We will submit copies of some of the correspondence between us and the Cabinet committee, as well as various other pivotal documents that emerged during such deliberations, for the panel to peruse, but here are some of the key issues ;
• There is deep and widespread concern about the potential impact of e-tolling upon the poor, directly and indirectly, and many bodies in civil society remain unconvinced about reassurances received in this regard
• The public remains broadly unconvinced about the integrity of the processes of planning, consultation, contracting, and management which have been followed around the GFIP – despite all the arguments and assurances which have been given. The revelations that have emerged from the competitions commission, on top of the history of large increases in the cost of the GFIP project, enhance the perceptions of price-fixing and underhand dealings,
• It appears to us that e-tolling has become a lightning rod for public dissatisfaction around entirely other public projects; nonetheless, the distrust persists and will poison the public mind against co-operation with any attempt to impose the tolls,
• The accountability of government to the expressed will of the people. In this case, as in many others, the government is perceived as being determined to push ahead with their plans regardless of what opposition may exist,
• Are public funds being utilised appropriately? The adoption of a funding mechanism (the e-tolls) that entails large costs of collection when there are alternatives that will not entail any new costs, increase the concerns of ordinary people,
• The adoption of a tolling system that will effectively reserve the use of the mainroads for those who can afford to use them, in a situation where no viable alternative routes exist, seems grossly unfair. When put in the context of the absence of an affordable, integrated public transport system that can cater for the needs of the majority of our people, this kind of expenditure on projects reserved for those who can afford them – like the Gautrain and the tolled GFIP (as essential as they may be) – appear grossly insensitive and unreasonable.
It is in this context that the establishment of this panel – and its terms of reference (as detailed in your letter of invitation) are of some concern to us. We have no doubt that it arises out of concern to find a solution – a way forward – but its focus appears misdirected.
This is no longer a technical issue – and it is certainly not an academic issue.

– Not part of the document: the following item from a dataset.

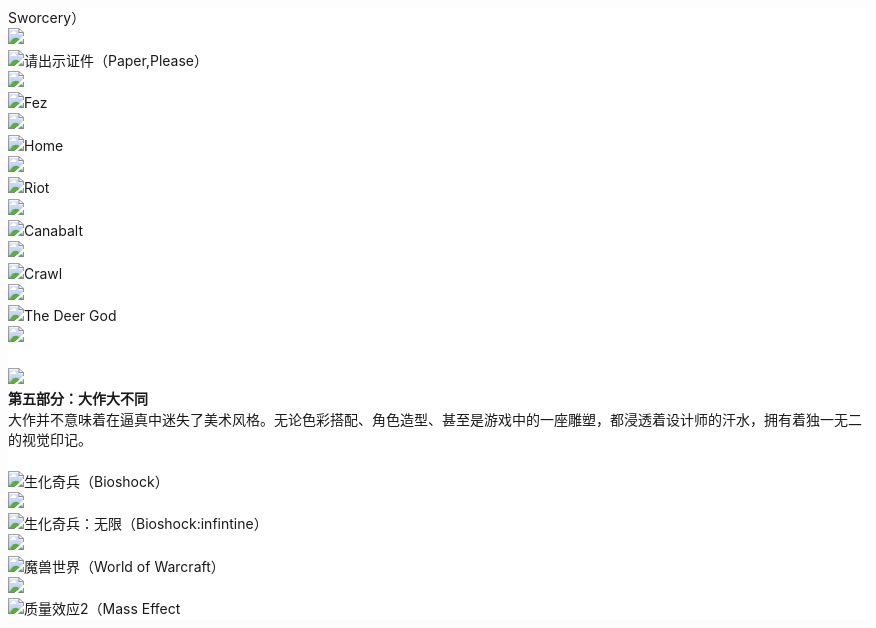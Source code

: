 Sworcery）<br><img data-rawheight="326" data-rawwidth="580" src="http://pic1.zhimg.com/75f3d13d2f7e6b175b8f93050341cb94_b.jpg" class="origin_image zh-lightbox-thumb" width="580" data-original="http://pic1.zhimg.com/75f3d13d2f7e6b175b8f93050341cb94_r.jpg"><br><img data-rawheight="25" data-rawwidth="580" src="http://pic2.zhimg.com/65cfb67add2bc1060280a3a61e41535d_b.jpg" class="origin_image zh-lightbox-thumb" width="580" data-original="http://pic2.zhimg.com/65cfb67add2bc1060280a3a61e41535d_r.jpg">请出示证件（Paper,Please）<br><img data-rawheight="326" data-rawwidth="580" src="http://pic1.zhimg.com/37bbd8661516bd80f3390e265690466c_b.jpg" class="origin_image zh-lightbox-thumb" width="580" data-original="http://pic1.zhimg.com/37bbd8661516bd80f3390e265690466c_r.jpg"><br><img data-rawheight="25" data-rawwidth="580" src="http://pic2.zhimg.com/65cfb67add2bc1060280a3a61e41535d_b.jpg" class="origin_image zh-lightbox-thumb" width="580" data-original="http://pic2.zhimg.com/65cfb67add2bc1060280a3a61e41535d_r.jpg">Fez<br><img data-rawheight="326" data-rawwidth="580" src="http://pic3.zhimg.com/e6159680868a3ae29cb6d41f58246afa_b.jpg" class="origin_image zh-lightbox-thumb" width="580" data-original="http://pic3.zhimg.com/e6159680868a3ae29cb6d41f58246afa_r.jpg"><br><img data-rawheight="25" data-rawwidth="580" src="http://pic2.zhimg.com/65cfb67add2bc1060280a3a61e41535d_b.jpg" class="origin_image zh-lightbox-thumb" width="580" data-original="http://pic2.zhimg.com/65cfb67add2bc1060280a3a61e41535d_r.jpg">Home<br><img data-rawheight="326" data-rawwidth="580" src="http://pic2.zhimg.com/b51140982b79fd7b0a72e51b147056e5_b.jpg" class="origin_image zh-lightbox-thumb" width="580" data-original="http://pic2.zhimg.com/b51140982b79fd7b0a72e51b147056e5_r.jpg"><br><img data-rawheight="25" data-rawwidth="580" src="http://pic2.zhimg.com/65cfb67add2bc1060280a3a61e41535d_b.jpg" class="origin_image zh-lightbox-thumb" width="580" data-original="http://pic2.zhimg.com/65cfb67add2bc1060280a3a61e41535d_r.jpg">Riot<br><img data-rawheight="326" data-rawwidth="580" src="http://pic3.zhimg.com/324ac263524d93445c4e410d1185b0c2_b.jpg" class="origin_image zh-lightbox-thumb" width="580" data-original="http://pic3.zhimg.com/324ac263524d93445c4e410d1185b0c2_r.jpg"><br><img data-rawheight="25" data-rawwidth="580" src="http://pic2.zhimg.com/65cfb67add2bc1060280a3a61e41535d_b.jpg" class="origin_image zh-lightbox-thumb" width="580" data-original="http://pic2.zhimg.com/65cfb67add2bc1060280a3a61e41535d_r.jpg">Canabalt<br><img data-rawheight="326" data-rawwidth="580" src="http://pic2.zhimg.com/290aee7ad95f37f68e3b118b76518fb5_b.jpg" class="origin_image zh-lightbox-thumb" width="580" data-original="http://pic2.zhimg.com/290aee7ad95f37f68e3b118b76518fb5_r.jpg"><br><img data-rawheight="25" data-rawwidth="580" src="http://pic2.zhimg.com/65cfb67add2bc1060280a3a61e41535d_b.jpg" class="origin_image zh-lightbox-thumb" width="580" data-original="http://pic2.zhimg.com/65cfb67add2bc1060280a3a61e41535d_r.jpg">Crawl<br><img data-rawheight="326" data-rawwidth="580" src="http://pic3.zhimg.com/721052ddd3725d77cbd8648140c2cf3e_b.jpg" class="origin_image zh-lightbox-thumb" width="580" data-original="http://pic3.zhimg.com/721052ddd3725d77cbd8648140c2cf3e_r.jpg"><br><img data-rawheight="25" data-rawwidth="580" src="http://pic2.zhimg.com/65cfb67add2bc1060280a3a61e41535d_b.jpg" class="origin_image zh-lightbox-thumb" width="580" data-original="http://pic2.zhimg.com/65cfb67add2bc1060280a3a61e41535d_r.jpg">The Deer God<br><img data-rawheight="326" data-rawwidth="580" src="http://pic2.zhimg.com/20d2580599606f4b60f75cda3912abc5_b.jpg" class="origin_image zh-lightbox-thumb" width="580" data-original="http://pic2.zhimg.com/20d2580599606f4b60f75cda3912abc5_r.jpg"><br><br><img data-rawheight="10" data-rawwidth="580" src="http://pic1.zhimg.com/447b6290bc701dae05adf27509cdfbb4_b.jpg" class="origin_image zh-lightbox-thumb" width="580" data-original="http://pic1.zhimg.com/447b6290bc701dae05adf27509cdfbb4_r.jpg"><b><br>第五部分：大作大不同</b><br>大作并不意味着在逼真中迷失了美术风格。无论色彩搭配、角色造型、甚至是游戏中的一座雕塑，都浸透着设计师的汗水，拥有着独一无二的视觉印记。<br><br><img data-rawheight="25" data-rawwidth="580" src="http://pic2.zhimg.com/65cfb67add2bc1060280a3a61e41535d_b.jpg" class="origin_image zh-lightbox-thumb" width="580" data-original="http://pic2.zhimg.com/65cfb67add2bc1060280a3a61e41535d_r.jpg">生化奇兵（Bioshock）<br><img data-rawheight="326" data-rawwidth="580" src="http://pic3.zhimg.com/04a5d984d5e49dfb4ffaa24fa953ed96_b.jpg" class="origin_image zh-lightbox-thumb" width="580" data-original="http://pic3.zhimg.com/04a5d984d5e49dfb4ffaa24fa953ed96_r.jpg"><br><img data-rawheight="25" data-rawwidth="580" src="http://pic2.zhimg.com/65cfb67add2bc1060280a3a61e41535d_b.jpg" class="origin_image zh-lightbox-thumb" width="580" data-original="http://pic2.zhimg.com/65cfb67add2bc1060280a3a61e41535d_r.jpg">生化奇兵：无限（Bioshock:infintine）<br><img data-rawheight="326" data-rawwidth="580" src="http://pic3.zhimg.com/96a522082bf5ee8a05ecbd37095d1d26_b.jpg" class="origin_image zh-lightbox-thumb" width="580" data-original="http://pic3.zhimg.com/96a522082bf5ee8a05ecbd37095d1d26_r.jpg"><br><img data-rawheight="25" data-rawwidth="580" src="http://pic2.zhimg.com/65cfb67add2bc1060280a3a61e41535d_b.jpg" class="origin_image zh-lightbox-thumb" width="580" data-original="http://pic2.zhimg.com/65cfb67add2bc1060280a3a61e41535d_r.jpg">魔兽世界（World of Warcraft）<br><img data-rawheight="326" data-rawwidth="580" src="http://pic4.zhimg.com/1f1533b7f5941d564f71fb77283fa273_b.jpg" class="origin_image zh-lightbox-thumb" width="580" data-original="http://pic4.zhimg.com/1f1533b7f5941d564f71fb77283fa273_r.jpg"><br><img data-rawheight="25" data-rawwidth="580" src="http://pic2.zhimg.com/65cfb67add2bc1060280a3a61e41535d_b.jpg" class="origin_image zh-lightbox-thumb" width="580" data-original="http://pic2.zhimg.com/65cfb67add2bc1060280a3a61e41535d_r.jpg">质量效应2（Mass Effect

The facts are that the implementation of this project has resulted in;
• Widespreadrejection of this solution to our infrastructure needs – not because those rejecting the solution reject the need for such infrastructure – but because of the way that government has chosen to fund it. This rejection has led to massive civil disobedience, that appears to have somehow transcended our usual social divides – racial divides – class divides – religious divides. These all seem to be irrelevant to the ‘across-the-board’ rejection of this way of funding our roads
• The alienation of broad sections of the people of this province, many of whom have expressed their dismay at the way in which their government is completely ignoring their concerns. This is of great concern to us, as it reinforces situations where people feel that the only way in which their grievances are taken account of, is if they take direct action themselves. This contributes to undermining the legitimacy of many of our institutions and even that of government itself
• Widespread suspicion of the motives that led to the adoption of such a costly solution and of the actors involved in the implementation of such a solution. While in-depth investigations by independent auditors may assist in uncovering the full extent of such corruption, it is far too late for this to be adopted as the only way forward. This whole system has to be suspended – a new approach has to be adopted to financing the GFIP project – this has to happen quickly and transparently to mitigate the possible negative consequences on our economy – and then we can take the time to properly investigate what actually happened and how it happened
This is a crisis of legitimacy with widespread social and political ramifications.
It is not a situation that will be resolved by somehow uncovering new facts or new analyses.
Government needs to re-think its approach to the concerns of ordinary people.
The fact is that many people do not trust those promoting this project and such trust is not easily regained.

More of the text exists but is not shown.